Asking the wrong questions

I hear lots of questions about the state of the media and how companies can communicate their messages in our current situation. Most of them are not to good. Here's a few to consider:

What's your circulation? (Asked in reference to New Tech Press)

That's a really bad question, at least if you're honest about what you want to accomplish. Most companies have stopped advertising and supporting B2B media because they claim the circulation doesn't reach their target market and they don't want to advertise to a bunch of people they don't care about. That's why I said "if you're honest." The real reason companies don't support mass media is because they think the can get it for free through PR.

Can you get us into EE Times/Information Week/BusinessWeek? (asked in reference to Pr services)

Again this is both bad and dishonest Companies that ask this question don't spend anything to support the media because they claim it doesn't "reach" their target market, but they still push their PR companies to get the broadest possible coverage in as many magazines as possible. Why? Because the see that as "free" advertising. After all they pay the PR reps very little now adays so it's a good deal for them. the problem is that the media has figured that out and is no longer supporting that model. So the answer to the question is, probably not unless you have a technology that is so stupendous that they can't help but see the value. As Patrick Mannion pointed out yesterday the semiconductor industry hasn't yet figured out why they aren't getting the coverage they used to get. What Patrick didn't say is that there are few companies in technology who have figure that out.

What experience do you have in this technology?

What job seeker hasn't heard this before? It happens to PR agencies, Ad agencies, and even publications when they are talking about reporters. How's this for an answer: Well, you've just said you have no competition, therefore you are either doing something so new that no one has experience in it or it is so useless that no one else wants to do it. At least, that's an answer I heard a VC give a company that told the investor that the company had no competitors.

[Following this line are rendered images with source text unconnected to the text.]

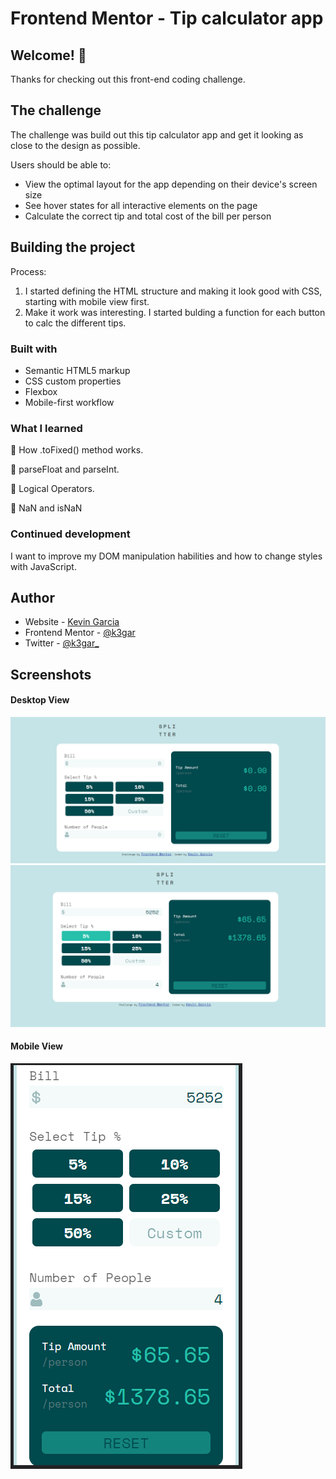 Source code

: # Frontend Mentor - Tip calculator app

## Welcome! 👋

Thanks for checking out this front-end coding challenge.


## The challenge

The challenge was  build out this tip calculator app and get it looking as close to the design as possible.

Users should be able to:

- View the optimal layout for the app depending on their device's screen size
- See hover states for all interactive elements on the page
- Calculate the correct tip and total cost of the bill per person


## Building the project

Process:

1. I started defining the HTML structure and making it look good with CSS, starting with mobile view first.
2. Make it work was interesting. I started bulding a function for each button to calc the different tips.

### Built with
- Semantic HTML5 markup
- CSS custom properties
- Flexbox
- Mobile-first workflow

### What I learned
🚀 How .toFixed() method works.  

🚀 parseFloat and parseInt.  

🚀 Logical Operators.  

🚀 NaN and isNaN

### Continued development
I want to improve my DOM manipulation habilities and how to change styles with JavaScript.


## Author

- Website - [Kevin Garcia](https://k3gar.github.io/)
- Frontend Mentor - [@k3gar](https://www.frontendmentor.io/profile/k3gar)
- Twitter - [@k3gar_](https://twitter.com/k3gar_)

## Screenshots
#### Desktop View
![](./images/screen1.PNG)
![](./images/screen2.PNG)

#### Mobile View
![](./images/screen3.PNG)
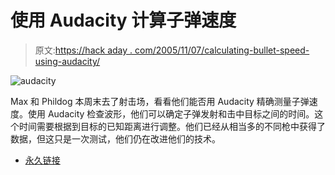 # 使用 Audacity 计算子弹速度

> 原文:[https://hack aday . com/2005/11/07/calculating-bullet-speed-using-audacity/](https://hackaday.com/2005/11/07/calculating-bullet-speed-using-audacity/)

![audacity](../Images/c281c699005406629e883f860b0fd149.png)

Max 和 Phildog 本周末去了射击场，看看他们能否用 Audacity 精确测量子弹速度。使用 Audacity 检查波形，他们可以确定子弹发射和击中目标之间的时间。这个时间需要根据到目标的已知距离进行调整。他们已经从相当多的不同枪中获得了数据，但这只是一次测试，他们仍在改进他们的技术。

*   [永久链接](http://nitricacid.blogspot.com/2005/11/using-audacity-recording-software-to.html) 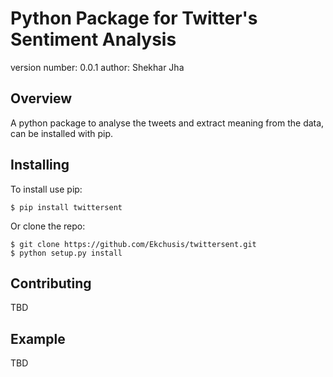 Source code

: Python Package for Twitter's Sentiment Analysis
===============================

version number: 0.0.1
author: Shekhar Jha

Overview
--------

A python package to analyse the tweets and extract meaning from the data, can be installed with pip.

Installing
--------------------

To install use pip:

    $ pip install twittersent


Or clone the repo:

    $ git clone https://github.com/Ekchusis/twittersent.git
    $ python setup.py install
    


Contributing
------------

TBD

Example
-------

TBD
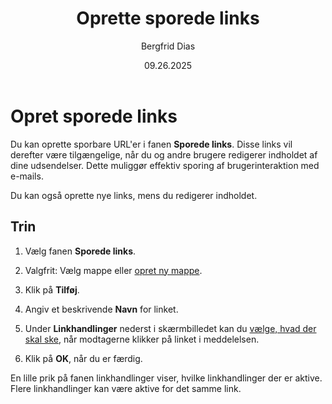 ﻿---
uid: help-da-mailing-create-tracked-link
title: Oprette sporede links
description: Oprette sporede links i SuperOffice. Disse links vil derefter være tilgængelige, når du og andre brugere redigerer indholdet af dine udsendelser. Dette muliggør effektiv sporing af brugerinteraktion med e-mails.
keywords: Marketing, sporede links, udsendelse
author: Bergfrid Dias
date: 09.26.2025
version: 10.5
content_type: howto
audience: person
audience_tooltip: SuperOffice Marketing
language: da
---

# Opret sporede links

Du kan oprette sporbare URL'er i fanen **Sporede links**. Disse links vil derefter være tilgængelige, når du og andre brugere redigerer indholdet af dine udsendelser. Dette muliggør effektiv sporing af brugerinteraktion med e-mails.

Du kan også oprette nye links, mens du redigerer indholdet.

## Trin

1. Vælg fanen **Sporede links**.

2. Valgfrit: Vælg mappe eller [opret ny mappe][2].

3. Klik på **Tilføj**.

4. Angiv et beskrivende **Navn** for linket.

5. Under **Linkhandlinger** nederst i skærmbilledet kan du [vælge, hvad der skal ske][1], når modtagerne klikker på linket i meddelelsen.

6. Klik på **OK**, når du er færdig.

En lille prik på fanen linkhandlinger viser, hvilke linkhandlinger der er aktive. Flere linkhandlinger kan være aktive for det samme link.

<!-- Referenced links -->
[1]: define-link-actions.md
[2]: ../../learn/create-folder.md
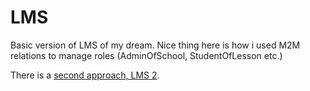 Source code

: # LMS

Basic version of LMS of my dream. Nice thing here is how i used M2M relations to manage roles (AdminOfSchool, StudentOfLesson etc.)

There is a [second approach, LMS 2](https://github.com/the-illarionov/the-superjunk-code/tree/main/lms-2%20-%20vue%2C%20ssr%2C%20laravel%2C%20docker).
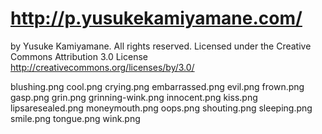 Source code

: # http://p.yusukekamiyamane.com/ #

by Yusuke Kamiyamane. All rights reserved. Licensed under the Creative Commons Attribution 3.0 License <http://creativecommons.org/licenses/by/3.0/>

blushing.png
cool.png
crying.png
embarrassed.png
evil.png
frown.png
gasp.png
grin.png
grinning-wink.png
innocent.png
kiss.png
lipsaresealed.png
moneymouth.png
oops.png
shouting.png
sleeping.png
smile.png
tongue.png
wink.png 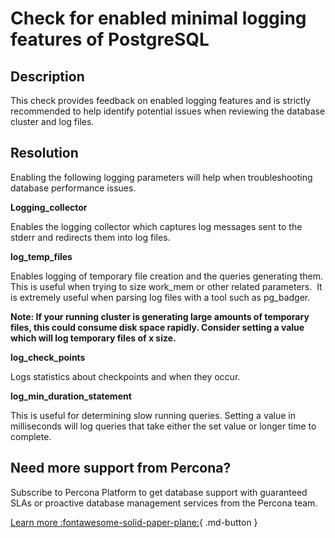 # Check for enabled minimal logging features of PostgreSQL


## Description
This check provides feedback on enabled logging features and is strictly recommended to help identify potential issues when reviewing the database cluster and log files. 

## Resolution

Enabling the following logging parameters will help when troubleshooting database performance issues.

**Logging_collector**

Enables the logging collector which captures log messages sent to the stderr and redirects them into log files.

**log_temp_files**

Enables logging of temporary file creation and the queries generating them. This is useful when trying to size work_mem or other related parameters.  It is extremely useful when parsing log files with a tool such as pg_badger.

**Note: If your running cluster is generating large amounts of temporary files, this could consume disk space rapidly. Consider setting a value which will log temporary files of x size.**

**log_check_points**

Logs statistics about checkpoints and when they occur. 

**log_min_duration_statement**

This is useful for determining slow running queries. Setting a value in milliseconds will log queries that take either the set value or longer time to complete.



## Need more support from Percona?

Subscribe to Percona Platform to get database support with guaranteed SLAs or proactive database management services from the Percona team.

[Learn more :fontawesome-solid-paper-plane:](https://per.co.na/subscribe){ .md-button }
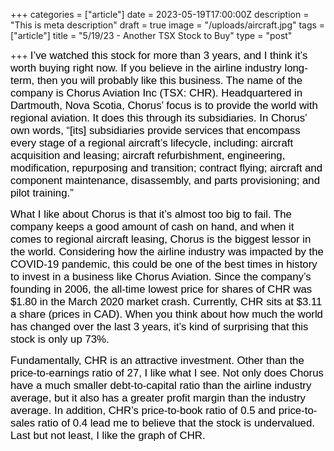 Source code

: +++
categories = ["article"]
date = 2023-05-19T17:00:00Z
description = "This is meta description"
draft = true
image = "/uploads/aircraft.jpg"
tags = ["article"]
title = "5/19/23 - Another TSX Stock to Buy"
type = "post"

+++
<span style="color:black"><span style="font-family:Arial; font-size:1.2em;">I’ve watched this stock for more than 3 years, and I think it’s worth buying right now. If you believe in the airline industry long-term, then you will probably like this business. The name of the company is Chorus Aviation Inc (TSX: CHR). Headquartered in Dartmouth, Nova Scotia, Chorus’ focus is to provide the world with regional aviation. It does this through its subsidiaries. In Chorus’ own words, “[its] subsidiaries provide services that encompass every stage of a regional aircraft’s lifecycle, including: aircraft acquisition and leasing; aircraft refurbishment, engineering, modification, repurposing and transition; contract flying; aircraft and component maintenance, disassembly, and parts provisioning; and pilot training.”</span></span>

<span style="color:black"><span style="font-family:Arial; font-size:1.2em;">What I like about Chorus is that it’s almost too big to fail. The company keeps a good amount of cash on hand, and when it comes to regional aircraft leasing, Chorus is the biggest lessor in the world. Considering how the airline industry was impacted by the COVID-19 pandemic, this could be one of the best times in history to invest in a business like Chorus Aviation. Since the company’s founding in 2006, the all-time lowest price for shares of CHR was $1.80 in the March 2020 market crash. Currently, CHR sits at $3.11 a share (prices in CAD). When you think about how much the world has changed over the last 3 years, it’s kind of surprising that this stock is only up 73%.</span></span>

<span style="color:black"><span style="font-family:Arial; font-size:1.2em;">Fundamentally, CHR is an attractive investment. Other than the price-to-earnings ratio of 27, I like what I see. Not only does Chorus have a much smaller debt-to-capital ratio than the airline industry average, but it also has a greater profit margin than the industry average. In addition, CHR’s price-to-book ratio of 0.5 and price-to-sales ratio of 0.4 lead me to believe that the stock is undervalued. Last but not least, I like the graph of CHR.</span></span>
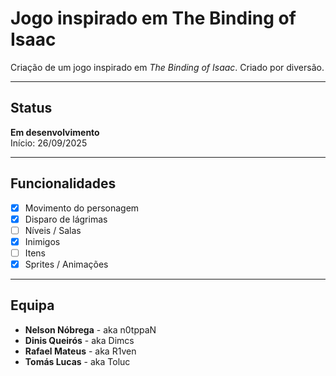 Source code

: # Jogo inspirado em The Binding of Isaac
Criação de um jogo inspirado em *The Binding of Isaac*. Criado por diversão.

---

## Status
**Em desenvolvimento**  
Início: 26/09/2025

---

## Funcionalidades
- [X] Movimento do personagem
- [X] Disparo de lágrimas
- [ ] Níveis / Salas
- [X] Inimigos
- [ ] Itens
- [X] Sprites / Animações

---

## Equipa
- **Nelson Nóbrega** - aka n0tppaN
- **Dinis Queirós** - aka Dimcs
- **Rafael Mateus** - aka R1ven
- **Tomás Lucas** - aka Toluc
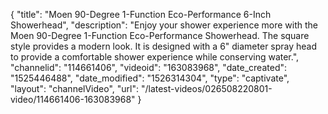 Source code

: {
    "title": "Moen 90-Degree 1-Function Eco-Performance 6-Inch Showerhead",
    "description": "Enjoy your shower experience more with the Moen 90-Degree 1-Function Eco-Performance Showerhead. The square style provides a modern look. It is designed with a 6\" diameter spray head to provide a comfortable shower experience while conserving water.",
    "channelid": "114661406",
    "videoid": "163083968",
    "date_created": "1525446488",
    "date_modified": "1526314304",
    "type": "captivate",
    "layout": "channelVideo",
    "url": "\/latest-videos\/026508220801-video\/114661406-163083968"
} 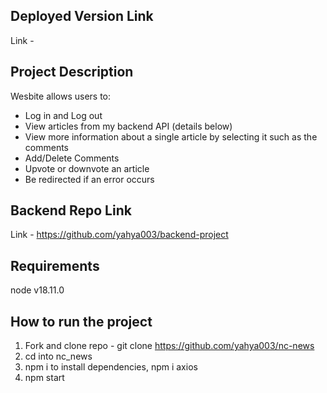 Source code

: ## Deployed Version Link 

Link -


## Project Description

Wesbite allows users to:
 - Log in and Log out
 - View articles from my backend API (details below)
 - View more information about a single article by selecting it such as the comments
 - Add/Delete Comments
 - Upvote or downvote an article
 - Be redirected if an error occurs


## Backend Repo Link

Link - https://github.com/yahya003/backend-project


## Requirements

node v18.11.0


## How to run the project

1) Fork and clone repo - git clone https://github.com/yahya003/nc-news
2) cd into nc_news
3) npm i to install dependencies, npm i axios
4) npm start
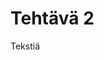 <html>
  <head>
    <link rel="stylesheet" type="text/css" href="styles.css">
    <title>Viikko 2</title>
</head>
  <body>
<h1>Tehtävä 2</h1>
<p>Tekstiä</p>
  </body>
</html>
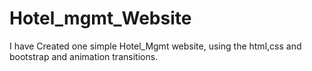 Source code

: # Hotel_mgmt_Website
I have Created one simple Hotel_Mgmt website, using the html,css and bootstrap and animation transitions.
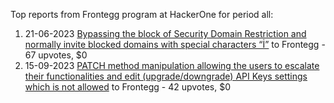 Top reports from Frontegg program at HackerOne for period all:

1. 21-06-2023 [Bypassing the block of Security Domain Restriction and normally invite blocked domains with special characters “İ”](https://hackerone.com/reports/2033005) to Frontegg - 67 upvotes, $0
2. 15-09-2023 [PATCH method manipulation allowing the users to escalate their functionalities and edit (upgrade/downgrade) API Keys settings which is not allowed](https://hackerone.com/reports/2149124) to Frontegg - 42 upvotes, $0
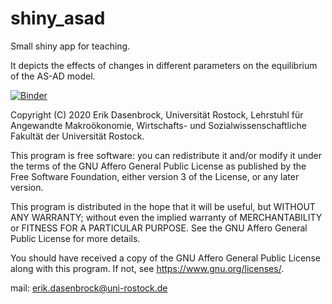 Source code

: # shiny_asad
 
Small shiny app for teaching.

It depicts the effects of changes in different parameters on the equilibrium of the AS-AD model.

[![Binder](https://mybinder.org/badge_logo.svg)](https://mybinder.org/v2/gh/makhro/shiny_asad/HEAD?urlpath=shiny/asad/)

Copyright (C) 2020 Erik Dasenbrock, Universität Rostock, Lehrstuhl für Angewandte Makroökonomie, Wirtschafts- und Sozialwissenschaftliche Fakultät der Universität Rostock.

This program is free software: you can redistribute it and/or modify it under the terms of the GNU Affero General Public License as published by the Free Software Foundation, either version 3 of the License, or any later version.

This program is distributed in the hope that it will be useful, but WITHOUT ANY WARRANTY; without even the implied warranty of MERCHANTABILITY or FITNESS FOR A PARTICULAR PURPOSE. See the GNU Affero General Public License for more details.

You should have received a copy of the GNU Affero General Public License along with this program. If not, see https://www.gnu.org/licenses/.

mail: erik.dasenbrock@uni-rostock.de
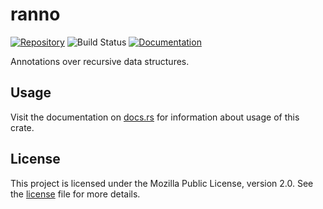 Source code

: # ranno

[![Repository](https://img.shields.io/badge/github-ranno-blueviolet?logo=github)](https://github.com/dusk-network/ranno)
![Build Status](https://github.com/dusk-network/ranno/workflows/build/badge.svg)
[![Documentation](https://img.shields.io/badge/docs-ranno-blue?logo=rust)](https://docs.rs/ranno/)

Annotations over recursive data structures.

## Usage
Visit the documentation on [docs.rs](https://docs.rs/ranno/) for information
about usage of this crate.

## License

This project is licensed under the Mozilla Public License, version 2.0. See the
[license](./LICENSE) file for more details.
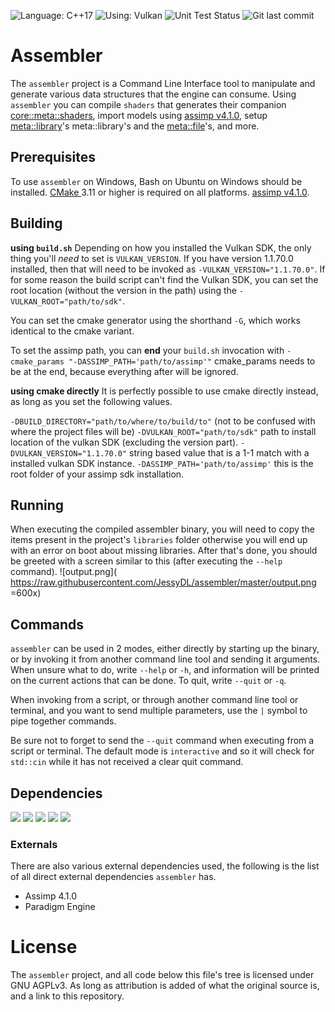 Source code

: ﻿![Language: C++17](https://img.shields.io/badge/language-c%2B%2B17-blue.svg?longCache=true&style=for-the-badge) ![Using: Vulkan](https://img.shields.io/badge/using-vulkan%201.1-red.svg?longCache=true&style=for-the-badge) ![Unit Test Status](https://img.shields.io/badge/status-passed%20all%20tests-green.svg?longCache=true&style=for-the-badge)  ![Git last commit](https://img.shields.io/github/last-commit/JessyDL/assembler.svg?style=for-the-badge)
# Assembler
The `assembler` project is a Command Line Interface tool to manipulate and generate various data structures that the engine can consume. Using `assembler` you can compile `shaders` that generates their companion [core::meta::shaders](https://jessydl.github.io/paradigm/classcore_1_1meta_1_1shader.html), import models using  [assimp v4.1.0](https://github.com/assimp/assimp/releases/tag/v4.1.0/), setup [meta::library](https://jessydl.github.io/paradigm/classmeta_1_1library.html)'s meta::library's and the [meta::file](https://jessydl.github.io/paradigm/classmeta_1_1file.html)'s, and more. 



## Prerequisites
To use `assembler` on Windows, Bash on Ubuntu on Windows should be installed.
[CMake ]( http://cmake.org/) 3.11 or higher is required on all platforms.
[assimp v4.1.0](https://github.com/assimp/assimp/releases/tag/v4.1.0/).
## Building

**using `build.sh`**
Depending on how you installed the Vulkan SDK, the only thing you'll *need* to set is `VULKAN_VERSION`. If you have version 1.1.70.0 installed, then that will need to be invoked as `-VULKAN_VERSION="1.1.70.0"`. If for some reason the build script can't find the Vulkan SDK, you can set the root location (without the version in the path) using the `-VULKAN_ROOT="path/to/sdk"`.

You can set the cmake generator using the shorthand `-G`, which works identical to the cmake variant.

To set the assimp path, you can **end** your `build.sh` invocation with `-cmake_params "-DASSIMP_PATH='path/to/assimp'"`
cmake_params needs to be at the end, because everything after will be ignored.

**using cmake directly**
It is perfectly possible to use cmake directly instead, as long as you set the following values.

`-DBUILD_DIRECTORY="path/to/where/to/build/to"` (not to be confused with where the project files will be)
`-DVULKAN_ROOT="path/to/sdk"` path to install location of the vulkan SDK (excluding the version part).
`-DVULKAN_VERSION="1.1.70.0"` string based value that is a 1-1 match with a installed vulkan SDK instance.
`-DASSIMP_PATH='path/to/assimp'` this is the root folder of your assimp sdk installation.

## Running
When executing the compiled assembler binary, you will need to copy the items present in the project's `libraries` folder otherwise you will end up with an error on boot about missing libraries. After that's done, you should be greeted with a screen similar to this (after executing the `--help` command).
![output.png]( https://raw.githubusercontent.com/JessyDL/assembler/master/output.png =600x)
## Commands
`assembler` can be used in 2 modes, either directly by starting up the binary, or by invoking it from another command line tool and sending it arguments. When unsure what to do, write `--help` or `-h`, and information will be printed on the current actions that can be done. To quit, write `--quit` or `-q`.

When invoking from a script, or through another command line tool or terminal, and you want to send multiple parameters, use the ` | ` symbol to pipe together commands.

Be sure not to forget to send the `--quit` command when executing from a script or terminal. The default mode is `interactive` and so it will check for `std::cin` while it has not received a clear quit command.
## Dependencies
![](https://img.shields.io/badge/core-passed%20all%20tests-green.svg?longCache=true&style=flat-square) ![](https://img.shields.io/badge/common-passed%20all%20tests-green.svg?longCache=true&style=flat-square) ![](https://img.shields.io/badge/format-passed%20all%20tests-green.svg?longCache=true&style=flat-square) ![](https://img.shields.io/badge/utility-passed%20all%20tests-green.svg?longCache=true&style=flat-square) ![](https://img.shields.io/badge/meta-passed%20all%20tests-green.svg?longCache=true&style=flat-square)
### Externals
There are also various external dependencies used, the following is the list of all direct external dependencies `assembler` has.
- Assimp 4.1.0
- Paradigm Engine

# License
The `assembler` project, and all code below this file's tree is licensed under GNU AGPLv3. As long as attribution is added of what the original source is, and a link to this repository.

Let's be very clear about what our situation is. What you remember being the case 10 years ago no longer applies; there are no guaranteed results anymore because everything has to be done different than you've ever done before; and there are customers for your products and services out there that you don't know about and, more importantly, don't know about you. The mass media is the only way to reach them and you better figure out how to work with them and support them if you want to succeed.